Member of the Pennsylvania House of Representatives from the 29th district
- In office January 7, 2003 – January 1, 2019
- Preceded by: David J. Mayernik
- Succeeded by: Meghan Schroeder

Personal details
- Party: Republican
- Spouse: Linda O'Neill
- Alma mater: Pennsylvania State University Temple University

= Bernie O'Neill (politician) =

American politician

Bernard "Bernie" T. O'Neill is a Republican former member of the Pennsylvania House of Representatives for the 29th District from 2003 to 2019.

==Career==
Before entering politics, O'Neill was a special education teacher at William Tennent High School in the Centennial School District for 25 years.

O'Neill served as a township supervisor in Warminster Township, Pennsylvania from 1998 until 2003. His final three years, he served as chairman of the Board of Supervisors.

He was elected to the House in 2002 and won re-election in 2004 and 2006. O'Neill currently serves on the House Education, Judiciary, Labor Relations, and Professional Licensure Committees.
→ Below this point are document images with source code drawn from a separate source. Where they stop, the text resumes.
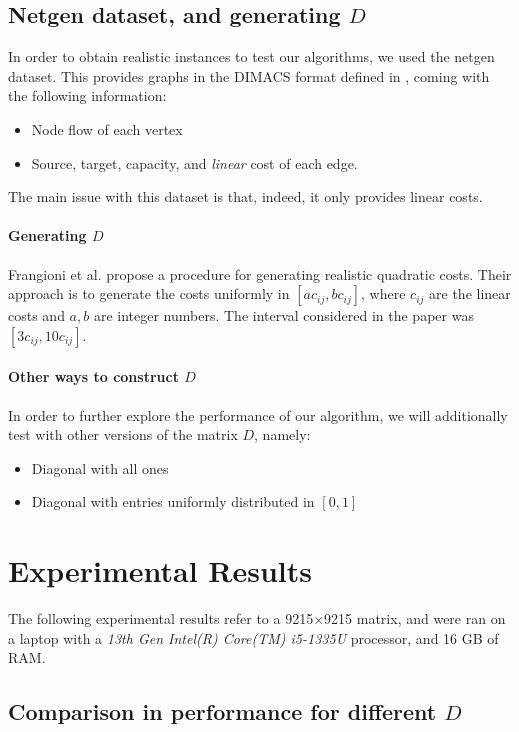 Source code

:\documentclass{article}
\begin{document}
\subsection{Netgen dataset, and generating $D$}
In order to obtain realistic instances to test our algorithms, we used the netgen \cite{netgenwebsite} dataset. This provides graphs in the DIMACS format defined in \cite{dimacsminflow}, coming with the following information:
\begin{itemize}
 \item Node flow of each vertex
 \item Source, target, capacity, and \emph{linear} cost of each edge.
\end{itemize}
The main issue with this dataset is that, indeed, it only provides linear costs.

\paragraph{Generating $D$} Frangioni et al. \cite{frangioni2011projected} propose a procedure for generating realistic quadratic costs. Their approach is to generate the costs uniformly in $[ac_{ij}, bc_{ij}]$, where $c_{ij}$ are the linear costs and $a,b$ are integer numbers. The interval considered in the paper was $[3c_{ij}, 10c_{ij}]$.

\paragraph{Other ways to construct $D$} In order to further explore the performance of our algorithm, we will additionally test with other versions of the matrix $D$, namely:
\begin{itemize}
 \item Diagonal with all ones
 \item Diagonal with entries uniformly distributed in $[0,1]$
\end{itemize}
\newpage
\section{Experimental Results}

The following experimental results refer to a 9215$\times$9215 matrix, and were ran on a laptop with a \emph{13th Gen Intel(R) Core(TM) i5-1335U} processor, and 16 GB of RAM.

\subsection{Comparison in performance for different $D$}
\end{document}
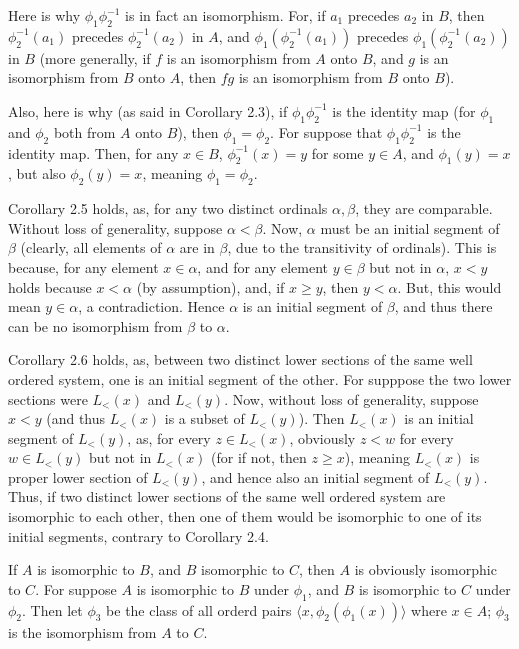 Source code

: \documentclass{article}
\theoremstyle{definition}
\begin{document}
Here is why $\phi_1\phi_2^{-1}$ is in fact an isomorphism. For, if $a_1$ precedes $a_2$ in $B$, then $\phi_2^{-1}(a_1)$ precedes 
$\phi_2^{-1}(a_2)$ in $A$, and $\phi_1(\phi_2^{-1}(a_1))$ precedes $\phi_1(\phi_2^{-1}(a_2))$ in $B$ (more generally, if 
$f$ is an isomorphism from $A$ onto $B$, and $g$ is an isomorphism from $B$ onto $A$, then $fg$ is an isomorphism from $B$ onto $B$).

Also, here is why (as said in Corollary 2.3), if $\phi_1\phi_2^{-1}$ is the identity map (for $\phi_1$ and $\phi_2$ both from $A$ onto $B$), 
then $\phi_1=\phi_2$. For suppose that $\phi_1\phi_2^{-1}$ is the identity map. Then, for any $x\in B$, 
$\phi_2^{-1}(x)=y$ for some $y\in A$, and $\phi_1(y)=x$, but also $\phi_2(y)=x$, meaning $\phi_1=\phi_2$. 

Corollary 2.5 holds, as, for any two distinct ordinals $\alpha,\beta$, they are comparable. Without loss of generality, suppose $\alpha<\beta$.
Now, $\alpha$ must be an initial segment of $\beta$ (clearly, all elements of $\alpha$ are in $\beta$, due to the transitivity of ordinals). This is 
because, for any element $x\in\alpha$, and for any element $y\in\beta$ but not in $\alpha$, $x<y$ holds because $x<\alpha$ (by assumption), and, if 
$x\ge y$, then $y<\alpha$. But, this would mean $y\in\alpha$, a contradiction. Hence $\alpha$ is an initial segment of $\beta$, and thus there 
can be no isomorphism from $\beta$ to $\alpha$. 

Corollary 2.6 holds, as, between two distinct lower sections of the same well ordered system, one is an initial segment of the other. For supppose
the two lower sections were $L_<(x)$ and $L_<(y)$. Now, without loss of generality, suppose $x<y$ (and thus $L_<(x)$ is a subset of $L_<(y)$). 
Then $L_<(x)$ is an initial segment of $L_<(y)$, 
as, for every $z\in L_<(x)$, obviously $z<w$ for every $w\in L_<(y)$ but not in $L_<(x)$ (for if not, then $z\ge x$), meaning $L_<(x)$ is proper lower 
section of $L_<(y)$, and hence also an initial segment of $L_<(y)$. Thus, if two distinct lower sections of the same well ordered system are isomorphic 
to each other, then one of them would be isomorphic to one of its initial segments, contrary to Corollary 2.4.

If $A$ is isomorphic to $B$, and $B$ isomorphic to $C$, then $A$ is obviously isomorphic to $C$. For suppose $A$ is isomorphic to $B$ under $\phi_1$, 
and $B$ is isomorphic to $C$ under $\phi_2$. Then let $\phi_3$ be the class of all orderd pairs $\langle x,\phi_2(\phi_1(x))\rangle$ where $x\in A$; 
$\phi_3$ is the isomorphism from $A$ to $C$.
\end{document}
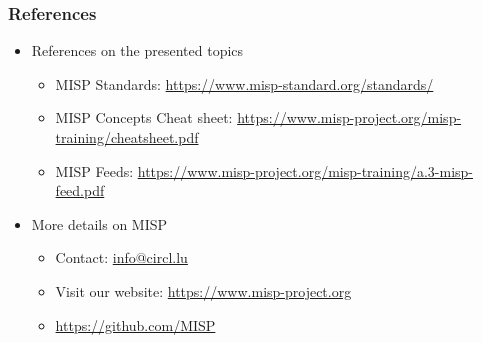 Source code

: \begin{frame}
    \frametitle{References}
    \begin{itemize}
        \item References on the presented topics
        \begin{itemize}
            \item MISP Standards: \url{https://www.misp-standard.org/standards/}
            \item MISP Concepts Cheat sheet: \url{https://www.misp-project.org/misp-training/cheatsheet.pdf}
            \item MISP Feeds: \url{https://www.misp-project.org/misp-training/a.3-misp-feed.pdf}
        \end{itemize}
        \item More details on MISP
        \begin{itemize}
            \item Contact: \url{info@circl.lu}
            \item Visit our website: \url{https://www.misp-project.org}
            \item \url{https://github.com/MISP}
        \end{itemize}
    \end{itemize}
\end{frame}
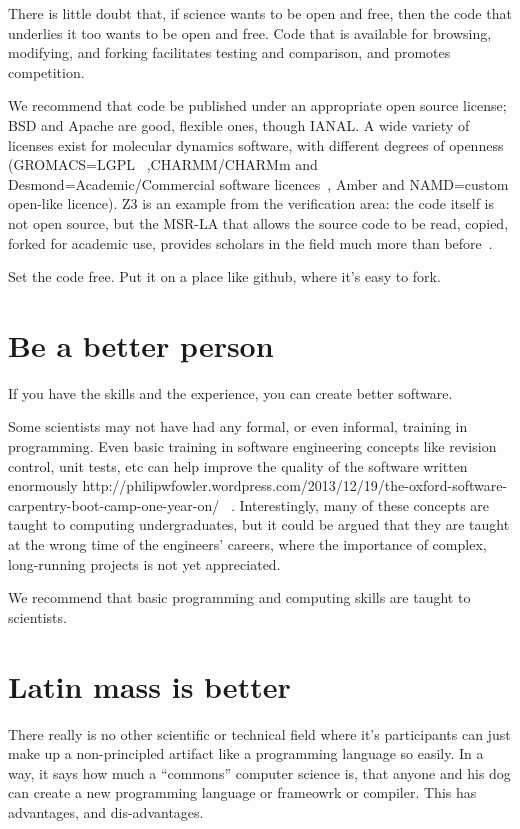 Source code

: \documentclass[conference]{IEEEtran}
\begin{document}
There is little doubt that, if science wants to be open and free,
then the code that underlies it too wants to be open and free. Code
that is available for browsing, modifying, and forking facilitates
testing and comparison, and promotes competition.

We recommend that code be published under an appropriate open source
license; BSD and Apache are good, flexible ones, though IANAL.  A wide
variety of licenses exist for molecular dynamics software, with
different degrees of openness (GROMACS=LGPL~\cite{Hess2008}
,CHARMM/CHARMm and Desmond=Academic/Commercial software
licences~\cite{Brooks2009,Bowers2006}, Amber and NAMD=custom open-like
licence). Z3 is an example from the verification area: the code itself
is not open source, but the MSR-LA that allows the source code to be
read, copied, forked for academic use, provides scholars in the field
much more than before~\cite{deMoura2012Z3open}.

Set the code free. Put it on a place like github, where it's easy to fork. 


\section{Be a better person}

If you have the skills and the experience, you can create better software. 

Some scientists may not have had any formal, or even informal,
training in programming. Even basic training in software engineering
concepts like revision control, unit tests, etc can help improve the
quality of the software written enormously
http://philipwfowler.wordpress.com/2013/12/19/the-oxford-software-carpentry-boot-camp-one-year-on/
~\cite{Wilson2014}.  
Interestingly, many of these concepts are taught
to computing undergraduates, but it could be argued that they are
taught at the wrong time of the engineers' careers, where the
importance of complex, long-running projects is not yet appreciated.

We recommend that basic programming and computing skills are taught to
scientists.


\section{Latin mass is better}

There really is no other scientific or technical field where it's
participants can just make up a non-principled artifact like a
programming language so easily. In a way, it says how much a
``commons'' computer science is, that anyone and his dog can create a
new programming language or frameowrk or compiler. This has
advantages, and dis-advantages.
\end{document}
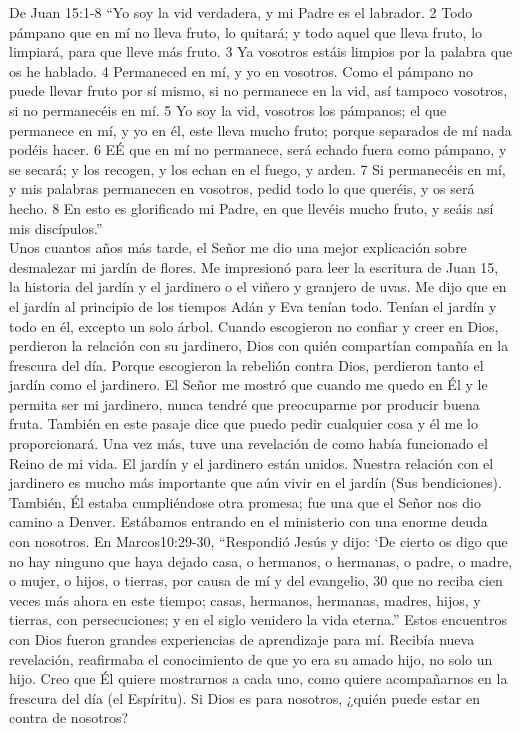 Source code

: \documentclass[twoside, 12pt]{book}
\begin{document}
De Juan 15:1-8 “Yo soy la vid verdadera, y mi Padre es el labrador. 2 Todo pámpano que en mí no lleva fruto, lo quitará; y todo aquel que lleva fruto, lo limpiará, para que lleve más fruto. 3 Ya vosotros estáis limpios por la palabra que os he hablado. 4 Permaneced en mí, y yo en vosotros. Como el pámpano no puede llevar fruto por sí mismo, si no permanece en la vid, así tampoco vosotros, si no permanecéis en mí. 5 Yo soy la vid, vosotros los pámpanos; el que permanece en mí, y yo en él, este lleva mucho fruto; porque separados de mí nada podéis hacer. 6 EÉ que en mí no permanece, será echado fuera como pámpano, y se secará; y los recogen, y los echan en el fuego, y arden. 7 Si permanecéis en mí, y mis palabras permanecen en vosotros, pedid todo lo que queréis, y os será hecho. 8 En esto es glorificado mi Padre, en que llevéis mucho fruto, y seáis así mis discípulos.”\\

Unos cuantos años más tarde, el Señor me dio una mejor explicación sobre desmalezar mi jardín de flores. Me impresionó para leer la escritura de Juan 15, la historia del jardín y el jardinero o el viñero y granjero de uvas. Me dijo que en el jardín al principio de los tiempos Adán y Eva tenían todo. Tenían el jardín y todo en él, excepto un solo árbol. Cuando escogieron no confiar y creer en Dios, perdieron la relación con su jardinero, Dios con quién compartían compañía en la frescura del día. Porque escogieron la rebelión contra Dios, perdieron tanto el jardín como el jardinero. El Señor me mostró que cuando me quedo en Él y le permita ser mi jardinero, nunca tendré que preocuparme por producir buena fruta. También en este pasaje dice que puedo pedir cualquier cosa y él me lo proporcionará.  Una vez más, tuve una revelación de como había funcionado el Reino de mi vida.  El jardín y el jardinero están unidos.  Nuestra relación con el jardinero es mucho más importante que aún vivir en el jardín (Sus bendiciones).\\

También, Él estaba cumpliéndose otra promesa; fue una que el Señor nos dio camino a Denver.  Estábamos entrando en el ministerio con una enorme deuda con nosotros.  En Marcos10:29-30, “Respondió Jesús y dijo: ‘De cierto os digo que no hay ninguno que haya dejado casa, o hermanos, o hermanas, o padre, o madre, o mujer, o hijos, o tierras, por causa de mí y del evangelio, 30 que no reciba cien veces más ahora en este tiempo; casas, hermanos, hermanas, madres, hijos, y tierras, con persecuciones; y en el siglo venidero la vida eterna.”
Estos encuentros con Dios fueron grandes experiencias de aprendizaje para mí.  Recibía nueva revelación, reafirmaba el conocimiento de que yo era su amado hijo, no solo un hijo.  Creo que Él quiere mostrarnos a cada uno, como quiere acompañarnos en la frescura del día (el Espíritu).
Si Dios es para nosotros, ¿quién puede estar en contra de nosotros?\\
\end{document}
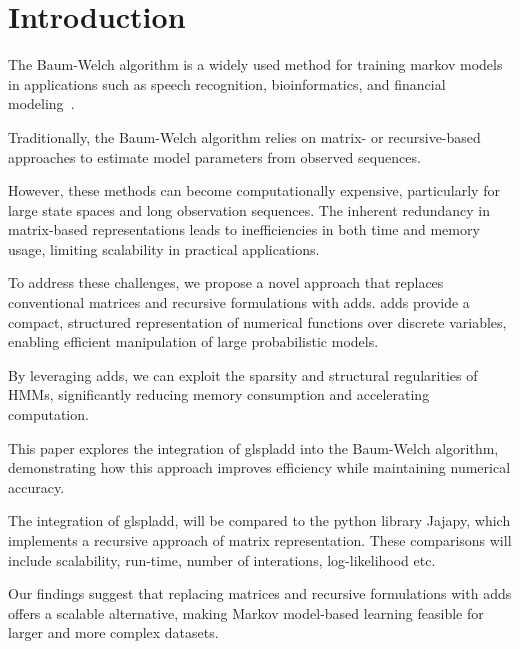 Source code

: 
\section{Introduction}\label{sec:introduction}
The Baum-Welch algorithm is a widely used method for training markov models in applications such as speech recognition, bioinformatics, and financial modeling~\cite{chavan2013overview,ciocchetta2009bio,mamon2007hidden}.

Traditionally, the Baum-Welch algorithm relies on matrix- or recursive-based approaches to estimate model parameters from observed sequences.

However, these methods can become computationally expensive, particularly for large state spaces and long observation sequences.
The inherent redundancy in matrix-based representations leads to inefficiencies in both time and memory usage, limiting scalability in practical applications.

To address these challenges, we propose a novel approach that replaces conventional matrices and recursive formulations with \glspl{add}.
\glspl{add} provide a compact, structured representation of numerical functions over discrete variables, enabling efficient manipulation of large probabilistic models.

By leveraging \glspl{add}, we can exploit the sparsity and structural regularities of HMMs, significantly reducing memory consumption and accelerating computation.

This paper explores the integration of glspl{add} into the Baum-Welch algorithm, demonstrating how this approach improves efficiency while maintaining numerical accuracy.

The integration of glspl{add}, will be compared to the python library Jajapy, which implements a recursive approach of matrix representation.
These comparisons will include scalability, run-time, number of interations, log-likelihood etc.

Our findings suggest that replacing matrices and recursive formulations with \glspl{add} offers a scalable alternative, making Markov model-based learning feasible for larger and more complex datasets. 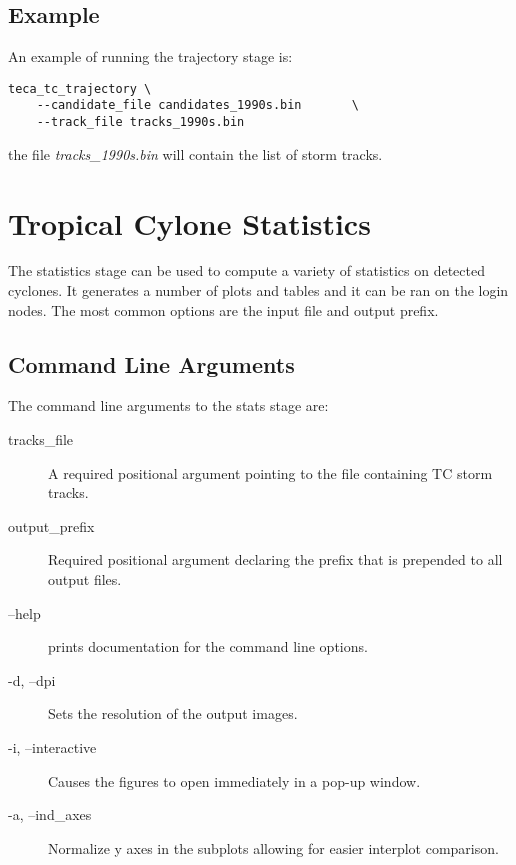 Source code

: \documentclass[a4paper,10pt,DIV=12]{scrreprt}
\begin{document}
\subsection{Example}
\noindent An example of running the trajectory stage is:
\begin{verbatim}
teca_tc_trajectory \
    --candidate_file candidates_1990s.bin       \
    --track_file tracks_1990s.bin
\end{verbatim}
the file \textit{tracks\_1990s.bin} will contain the list of storm tracks.

\section{Tropical Cylone Statistics}

The statistics stage can be used to compute a variety of statistics on detected cyclones. It generates a number of plots and tables and it can be ran on the login nodes. The most common options are the input file and output prefix. 

\subsection{Command Line Arguments}
The command line arguments to the stats stage are:
\begin{description}
\item[tracks\_file] A required positional argument pointing to the file containing TC storm tracks.
\item[output\_prefix] Required positional argument declaring the prefix that is prepended to all output files.
\item[--help] prints documentation for the command line options.
\item[-d, --dpi] Sets the resolution of the output images.
\item[-i, --interactive] Causes the figures to open immediately in a pop-up window.
\item[-a, --ind\_axes] Normalize y axes in the subplots allowing for easier interplot comparison.
\end{description}
\end{document}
He is also a member of the Governor's Commission on Higher Education and is a member of the Board of Trustees of Bucks County Community College.

==Personal==
O’Neill is a resident of Warminster, Pennsylvania and lives with his wife and sister.

Representative O'Neill graduated from William Tennent High School, and received a bachelor's degree from Penn State University and a master's degree in education from Temple University.